Unlike some other recent examples of my favourite authors heading off on a tangent I genuinely enjoyed this. The viewpoint that Cornwell chooses is Richard who is William Shakespeare's younger, better looking but rather less fortunate brother. It's through his needy and almost desperate need to succeed as a player that Cornwell portrays the precarious nature of the life of a young player in Elizabethan England.
There is much detail about the theatre and its workings with the first performance of A Midsummer Night's Dream forming the core of the plot. Interwoven with this are a love story, a tale of rival actors including one Will Kemp and a plot of sabotage by a rival company to complete the drama.
So, I enjoyed it but I wouldn't give it absolutely top billing. The period has been very heavily covered and those who enjoy this style of book will likely not find too much that's new or better here. There's plenty of charm but it lacks a real x factor with a plot that's just a bit too mild mannered and predictable despite the odd snippet of violence. At times it felt slightly flat to me but it does gain momentum through the second half.
So, definitely a worthy effort but while he masterfully strides the battlefields of history Cornwell has a distance to go before he can claim to lord it over Elizabethan society.
11 of 13 people found this review helpful
Loved this from Cornwell. Such a brave shift from the conventional battlefield to the theatrical one! Such characters and characterisation from the narrator really give life to the world of the Elizabethan theatre. Absolute brilliance!
2 of 2 people found this review helpful
Should have read the synopsis, just saw the authors name, and purchase!
The author has created a story around the production of a Mid Summer Nights Dream, and the life of a group of thespians.

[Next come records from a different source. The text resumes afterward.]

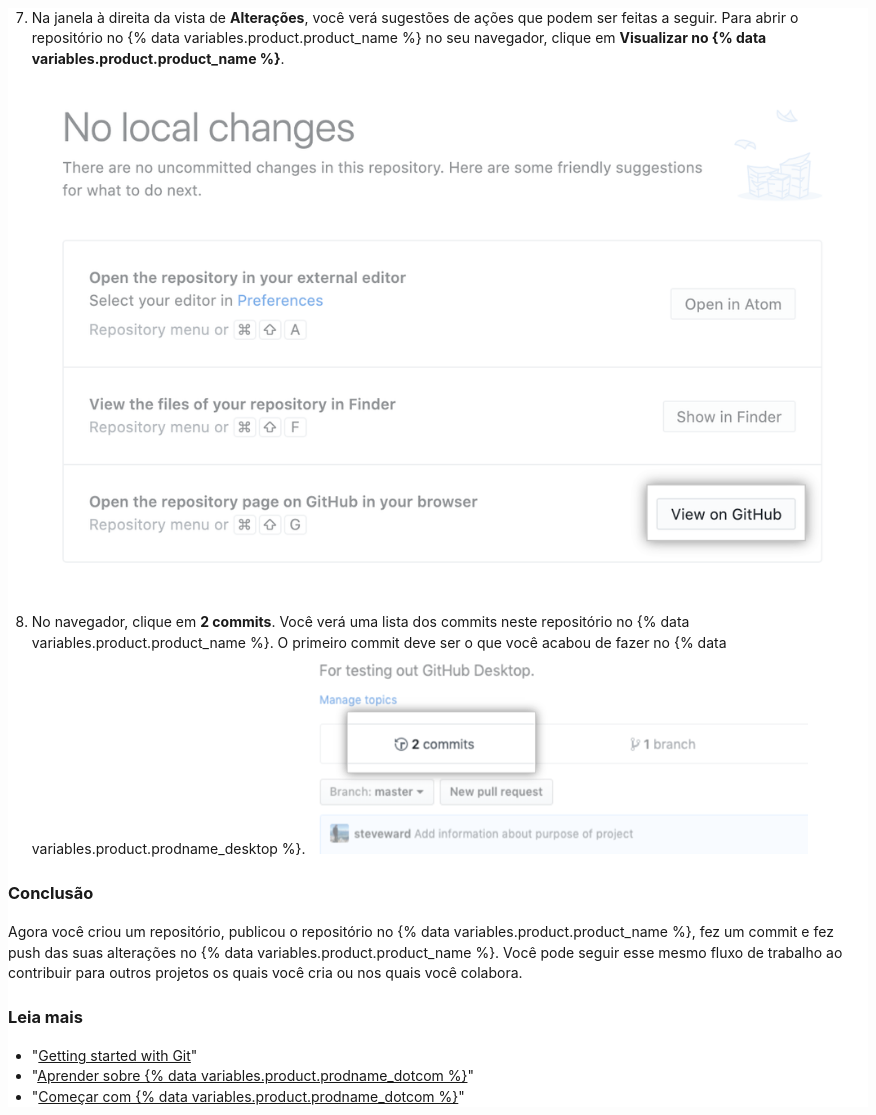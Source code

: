 7. Na janela à direita da vista de **Alterações**, você verá sugestões de ações que podem ser feitas a seguir. Para abrir o repositório no {% data variables.product.product_name %} no seu navegador, clique em **Visualizar no {% data variables.product.product_name %}**. ![Ações disponíveis](/assets/images/help/desktop/available-actions.png)
8. No navegador, clique em **2 commits**. Você verá uma lista dos commits neste repositório no {% data variables.product.product_name %}. O primeiro commit deve ser o que você acabou de fazer no {% data variables.product.prodname_desktop %}. ![Clicar em dois commits](/assets/images/help/desktop/getting-started-guide/click-two-commits.png)

### Conclusão
Agora você criou um repositório, publicou o repositório no {% data variables.product.product_name %}, fez um commit e fez push das suas alterações no {% data variables.product.product_name %}. Você pode seguir esse mesmo fluxo de trabalho ao contribuir para outros projetos os quais você cria ou nos quais você colabora.

### Leia mais
- "[Getting started with Git](/github/getting-started-with-github/getting-started-with-git)"
- "[Aprender sobre {% data variables.product.prodname_dotcom %}](/github/getting-started-with-github/learning-about-github)"
- "[Começar com {% data variables.product.prodname_dotcom %}](/github/getting-started-with-github)"
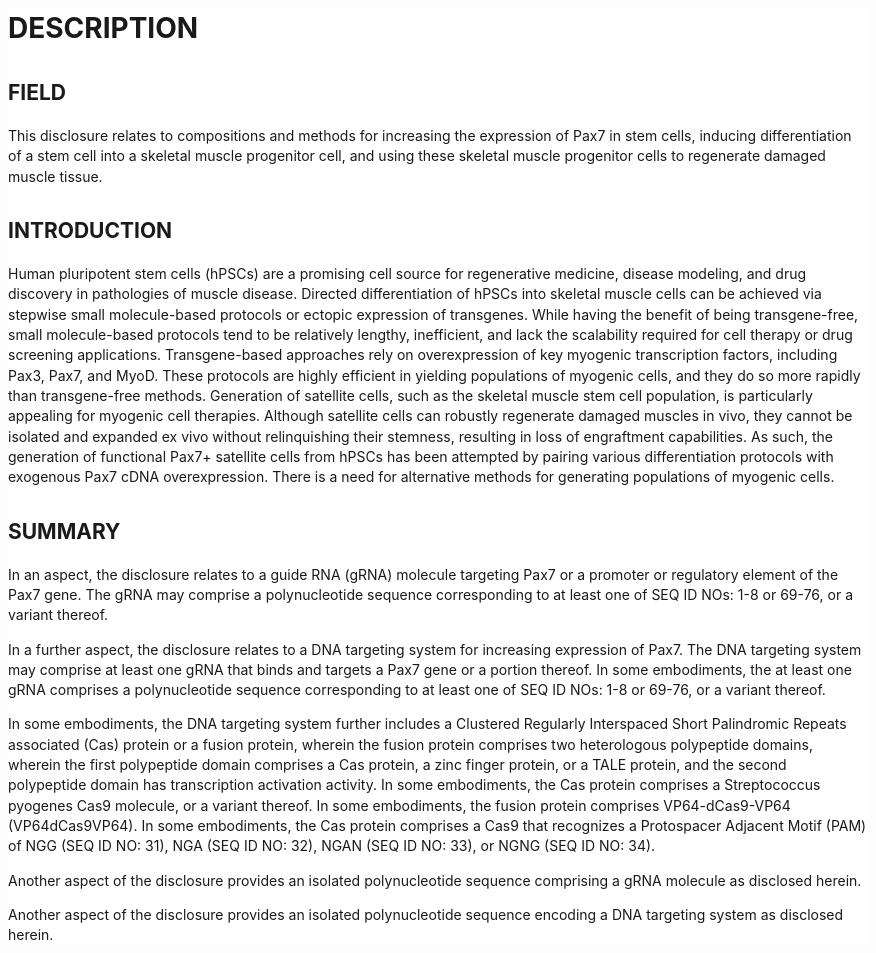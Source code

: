# DESCRIPTION

## FIELD

This disclosure relates to compositions and methods for increasing the expression of Pax7 in stem cells, inducing differentiation of a stem cell into a skeletal muscle progenitor cell, and using these skeletal muscle progenitor cells to regenerate damaged muscle tissue.

## INTRODUCTION

Human pluripotent stem cells (hPSCs) are a promising cell source for regenerative medicine, disease modeling, and drug discovery in pathologies of muscle disease. Directed differentiation of hPSCs into skeletal muscle cells can be achieved via stepwise small molecule-based protocols or ectopic expression of transgenes. While having the benefit of being transgene-free, small molecule-based protocols tend to be relatively lengthy, inefficient, and lack the scalability required for cell therapy or drug screening applications. Transgene-based approaches rely on overexpression of key myogenic transcription factors, including Pax3, Pax7, and MyoD. These protocols are highly efficient in yielding populations of myogenic cells, and they do so more rapidly than transgene-free methods. Generation of satellite cells, such as the skeletal muscle stem cell population, is particularly appealing for myogenic cell therapies. Although satellite cells can robustly regenerate damaged muscles in vivo, they cannot be isolated and expanded ex vivo without relinquishing their stemness, resulting in loss of engraftment capabilities. As such, the generation of functional Pax7+ satellite cells from hPSCs has been attempted by pairing various differentiation protocols with exogenous Pax7 cDNA overexpression. There is a need for alternative methods for generating populations of myogenic cells.

## SUMMARY

In an aspect, the disclosure relates to a guide RNA (gRNA) molecule targeting Pax7 or a promoter or regulatory element of the Pax7 gene. The gRNA may comprise a polynucleotide sequence corresponding to at least one of SEQ ID NOs: 1-8 or 69-76, or a variant thereof.

In a further aspect, the disclosure relates to a DNA targeting system for increasing expression of Pax7. The DNA targeting system may comprise at least one gRNA that binds and targets a Pax7 gene or a portion thereof. In some embodiments, the at least one gRNA comprises a polynucleotide sequence corresponding to at least one of SEQ ID NOs: 1-8 or 69-76, or a variant thereof.

In some embodiments, the DNA targeting system further includes a Clustered Regularly Interspaced Short Palindromic Repeats associated (Cas) protein or a fusion protein, wherein the fusion protein comprises two heterologous polypeptide domains, wherein the first polypeptide domain comprises a Cas protein, a zinc finger protein, or a TALE protein, and the second polypeptide domain has transcription activation activity. In some embodiments, the Cas protein comprises a Streptococcus pyogenes Cas9 molecule, or a variant thereof. In some embodiments, the fusion protein comprises VP64-dCas9-VP64 (VP64dCas9VP64). In some embodiments, the Cas protein comprises a Cas9 that recognizes a Protospacer Adjacent Motif (PAM) of NGG (SEQ ID NO: 31), NGA (SEQ ID NO: 32), NGAN (SEQ ID NO: 33), or NGNG (SEQ ID NO: 34).

Another aspect of the disclosure provides an isolated polynucleotide sequence comprising a gRNA molecule as disclosed herein.

Another aspect of the disclosure provides an isolated polynucleotide sequence encoding a DNA targeting system as disclosed herein.

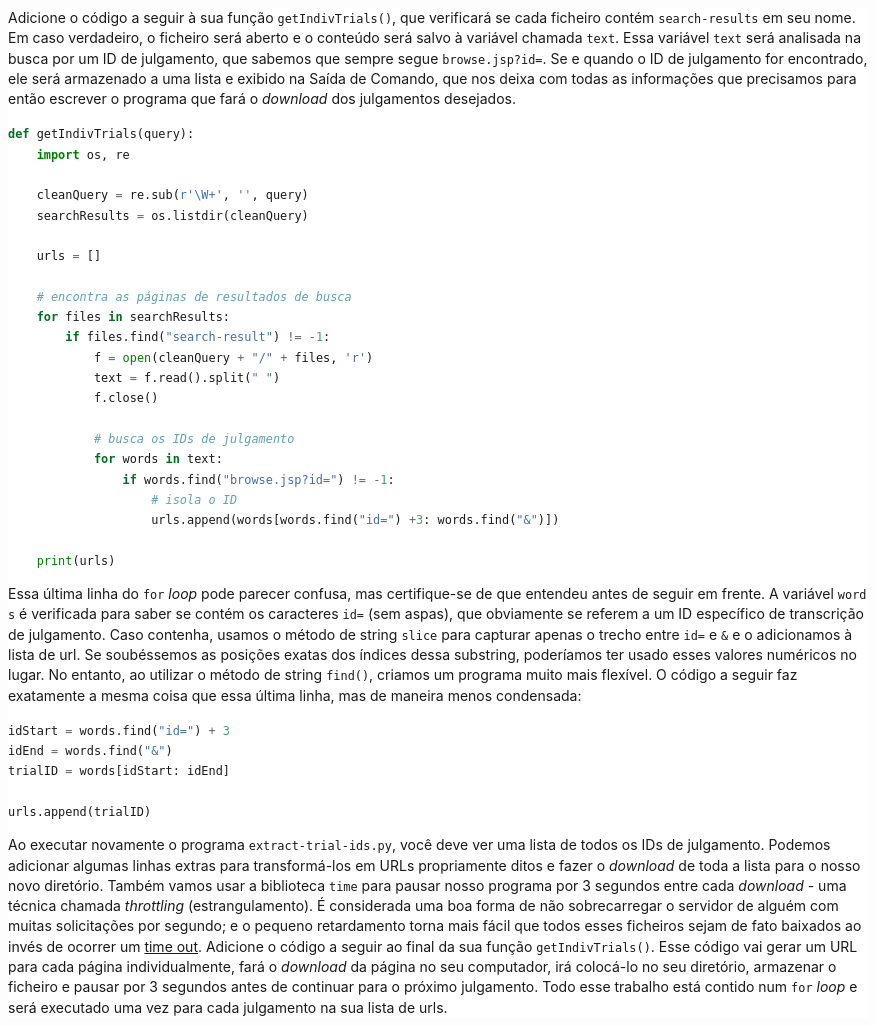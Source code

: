 Adicione o código a seguir à sua função `getIndivTrials()`, que verificará se cada ficheiro contém `search-results` em seu nome. Em caso verdadeiro, o ficheiro será aberto e o conteúdo será salvo à variável chamada `text`. Essa variável `text` será analisada na busca por um ID de julgamento, que sabemos que sempre segue `browse.jsp?id=`. Se e quando o ID de julgamento for encontrado, ele será armazenado a uma lista e exibido na Saída de Comando, que nos deixa com todas as informações que precisamos para então escrever o programa que fará o *download* dos julgamentos desejados.

``` python
def getIndivTrials(query):
    import os, re

    cleanQuery = re.sub(r'\W+', '', query)
    searchResults = os.listdir(cleanQuery)

    urls = []

    # encontra as páginas de resultados de busca
    for files in searchResults:
        if files.find("search-result") != -1:
            f = open(cleanQuery + "/" + files, 'r')
            text = f.read().split(" ")
            f.close()

            # busca os IDs de julgamento
            for words in text:
                if words.find("browse.jsp?id=") != -1:
                    # isola o ID
                    urls.append(words[words.find("id=") +3: words.find("&")])

    print(urls)
```

Essa última linha do `for` *loop* pode parecer confusa, mas certifique-se de que entendeu antes de seguir em frente. A variável `words` é verificada para saber se contém os caracteres `id=` (sem aspas), que obviamente se referem a um ID específico de transcrição de julgamento. Caso contenha, usamos o método de string `slice` para capturar apenas o trecho entre `id=` e `&` e o adicionamos à lista de url. Se soubéssemos as posições exatas dos índices dessa substring, poderíamos ter usado esses valores numéricos no lugar. No entanto, ao utilizar o método de string `find()`, criamos um programa muito mais flexível. O código a seguir faz exatamente a mesma coisa que essa última linha, mas de maneira menos condensada:

``` python
idStart = words.find("id=") + 3
idEnd = words.find("&")
trialID = words[idStart: idEnd]

urls.append(trialID)
```

Ao executar novamente o programa `extract-trial-ids.py`, você deve ver uma lista de todos os IDs de julgamento. Podemos adicionar algumas linhas extras para transformá-los em URLs propriamente ditos e fazer o *download* de toda a lista para o nosso novo diretório. Também vamos usar a biblioteca `time` para pausar nosso programa por 3 segundos entre cada *download* - uma técnica chamada *throttling* (estrangulamento). É considerada uma boa forma de não sobrecarregar o servidor de alguém com muitas solicitações por segundo; e o pequeno retardamento torna mais fácil que todos esses ficheiros sejam de fato baixados ao invés de ocorrer um [time out](https://en.wikipedia.org/wiki/Timeout_(computing)). Adicione o código a seguir ao final da sua função `getIndivTrials()`. Esse código vai gerar um URL para cada página individualmente, fará o *download* da página no seu computador, irá colocá-lo no seu diretório, armazenar o ficheiro e pausar por 3 segundos antes de continuar para o próximo julgamento. Todo esse trabalho está contido num `for` *loop* e será executado uma vez para cada julgamento na sua lista de urls.

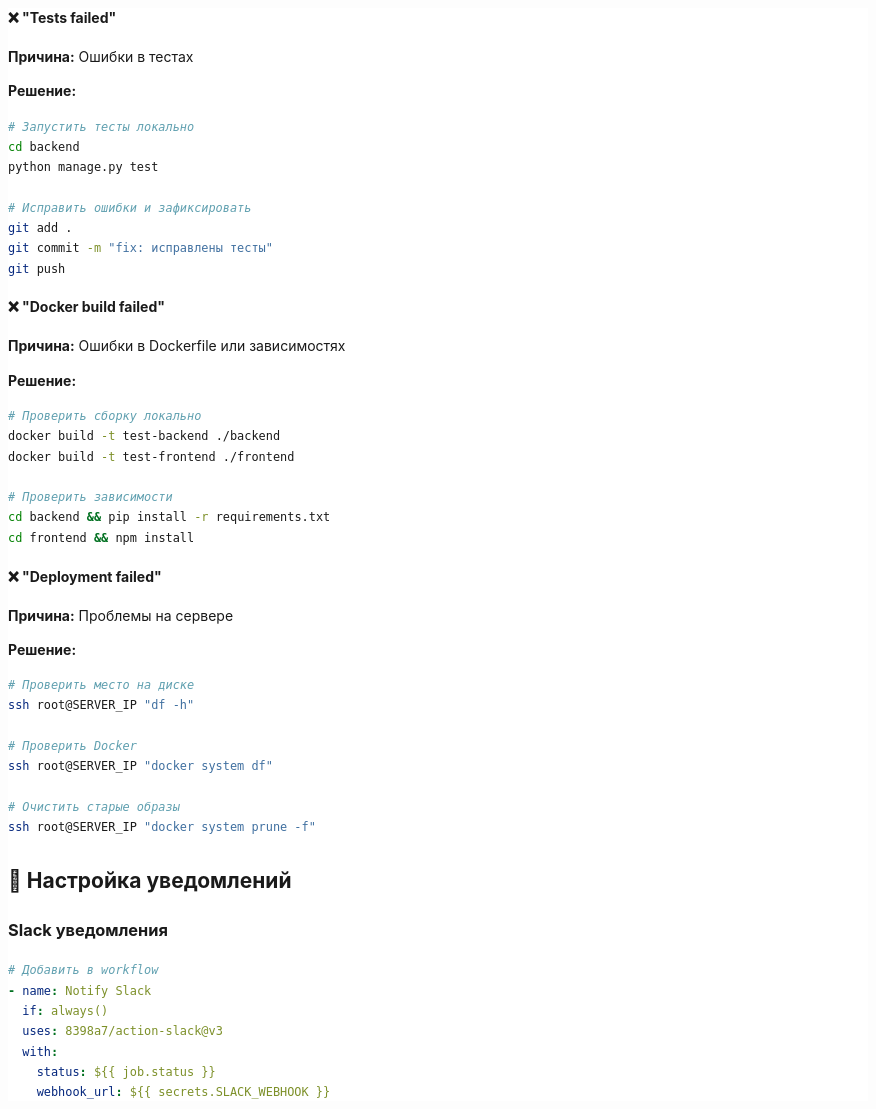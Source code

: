 #### ❌ "Tests failed"

**Причина:** Ошибки в тестах

**Решение:**
```bash
# Запустить тесты локально
cd backend
python manage.py test

# Исправить ошибки и зафиксировать
git add .
git commit -m "fix: исправлены тесты"
git push
```

#### ❌ "Docker build failed"

**Причина:** Ошибки в Dockerfile или зависимостях

**Решение:**
```bash
# Проверить сборку локально
docker build -t test-backend ./backend
docker build -t test-frontend ./frontend

# Проверить зависимости
cd backend && pip install -r requirements.txt
cd frontend && npm install
```

#### ❌ "Deployment failed"

**Причина:** Проблемы на сервере

**Решение:**
```bash
# Проверить место на диске
ssh root@SERVER_IP "df -h"

# Проверить Docker
ssh root@SERVER_IP "docker system df"

# Очистить старые образы
ssh root@SERVER_IP "docker system prune -f"
```

## 🔧 Настройка уведомлений

### Slack уведомления

```yaml
# Добавить в workflow
- name: Notify Slack
  if: always()
  uses: 8398a7/action-slack@v3
  with:
    status: ${{ job.status }}
    webhook_url: ${{ secrets.SLACK_WEBHOOK }}
```
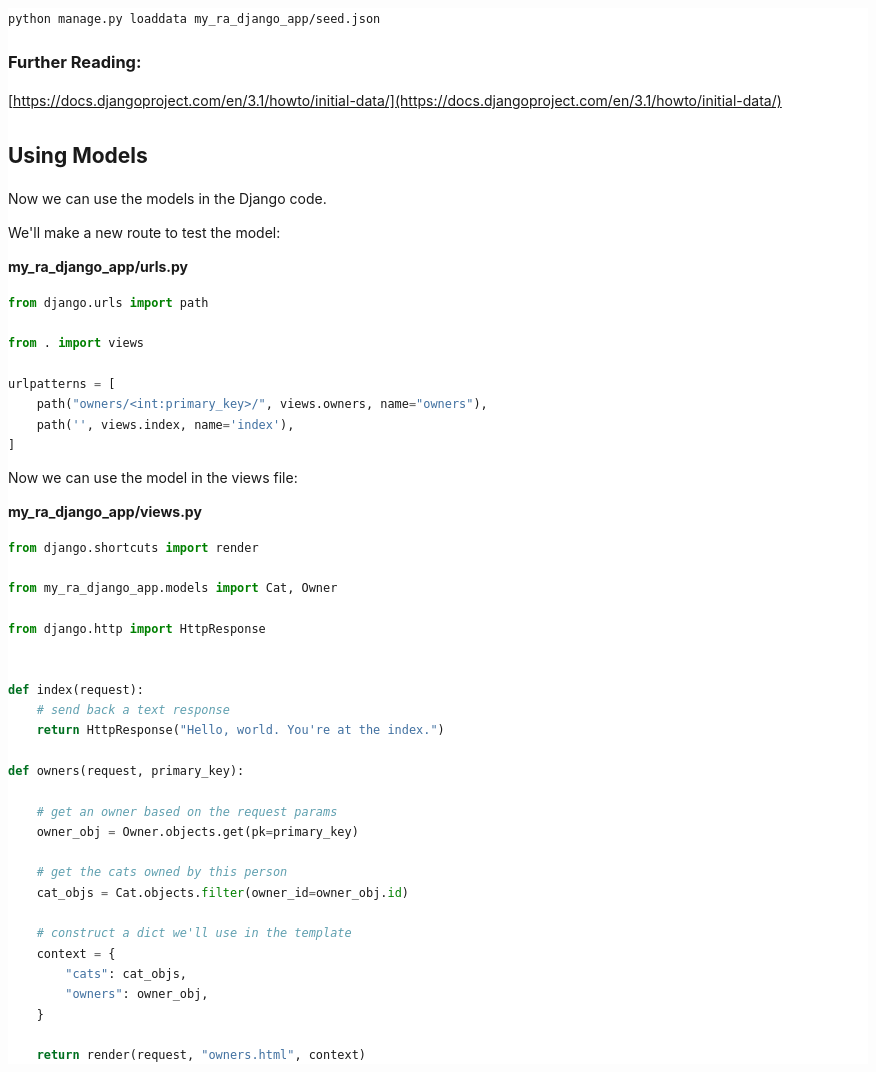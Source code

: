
 ```
python manage.py loaddata my_ra_django_app/seed.json
```

### Further Reading:

[https://docs.djangoproject.com/en/3.1/howto/initial-data/](https://docs.djangoproject.com/en/3.1/howto/initial-data/)

## Using Models

Now we can use the models in the Django code.

We'll make a new route to test the model:

**my\_ra\_django\_app/urls.py**

```python
from django.urls import path

from . import views

urlpatterns = [
    path("owners/<int:primary_key>/", views.owners, name="owners"),
    path('', views.index, name='index'),
]
```

Now we can use the model in the views file:

**my\_ra\_django\_app/views.py**

```python
from django.shortcuts import render

from my_ra_django_app.models import Cat, Owner

from django.http import HttpResponse


def index(request):
    # send back a text response
    return HttpResponse("Hello, world. You're at the index.")

def owners(request, primary_key):

    # get an owner based on the request params
    owner_obj = Owner.objects.get(pk=primary_key)

    # get the cats owned by this person
    cat_objs = Cat.objects.filter(owner_id=owner_obj.id)

    # construct a dict we'll use in the template
    context = {
        "cats": cat_objs,
        "owners": owner_obj,
    }

    return render(request, "owners.html", context)
```
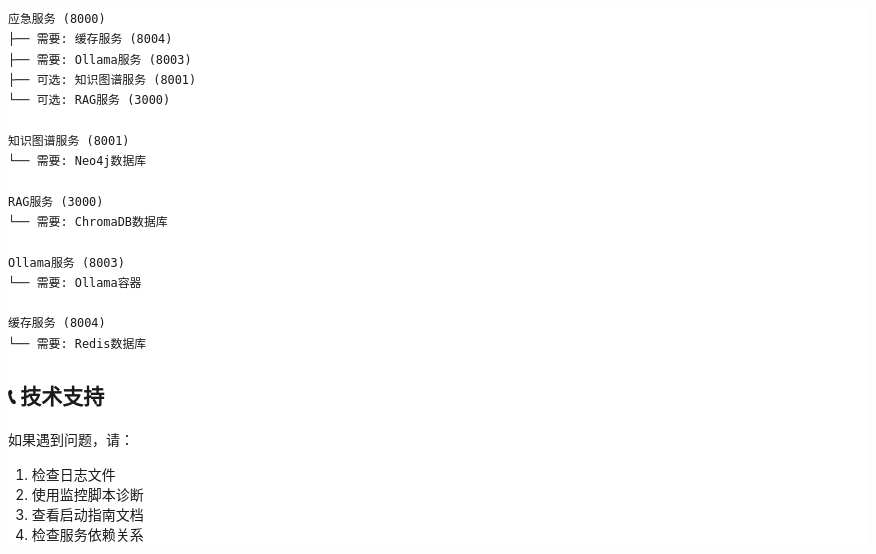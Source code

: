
```
应急服务 (8000)
├── 需要: 缓存服务 (8004)
├── 需要: Ollama服务 (8003)
├── 可选: 知识图谱服务 (8001)
└── 可选: RAG服务 (3000)

知识图谱服务 (8001)
└── 需要: Neo4j数据库

RAG服务 (3000)
└── 需要: ChromaDB数据库

Ollama服务 (8003)
└── 需要: Ollama容器

缓存服务 (8004)
└── 需要: Redis数据库
```

## 📞 技术支持

如果遇到问题，请：
1. 检查日志文件
2. 使用监控脚本诊断
3. 查看启动指南文档
4. 检查服务依赖关系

The plot was contrived , the characters were un engaging , as a consequence the story died a slow and painful death.
The reader had a very irritating inflection in his delivery, I can best describe as if each sentence was an enquiry.
Best thing I can say about this experience is I have learned a lesson.
1 of 1 people found this review helpful
A truly imaginative idea for a story (a tale from the perspective of William Shakespeare's brother Richard), masterfully fleshed out into a hugely entertaining plot, and written with such great craft.
Just as in his other books, Cornwell's own terrific imagination opens up our own as the listener gets immersed into the intrigue and spirit of Elizabethan London.
Central to the plot is the first performance of a Midsummer Night's Dream. (You may not be surprised that Fools and Mortals has inspired me to re-read this play, and I have only paused that to write this review.)
The restrained narrative performance by Thomas Judd brought all this to life in the perfect way for Richard Shakespeare. I also really enjoyed the 'voices' of the different characters, which were all really well done and individual in their own right. (Quite a skill!!!)
I bought this book purely because it was Cornwell however the description did not inspire me. Once I began to listen it was a different matter. I loved it! Good story with great characters. Well recommended.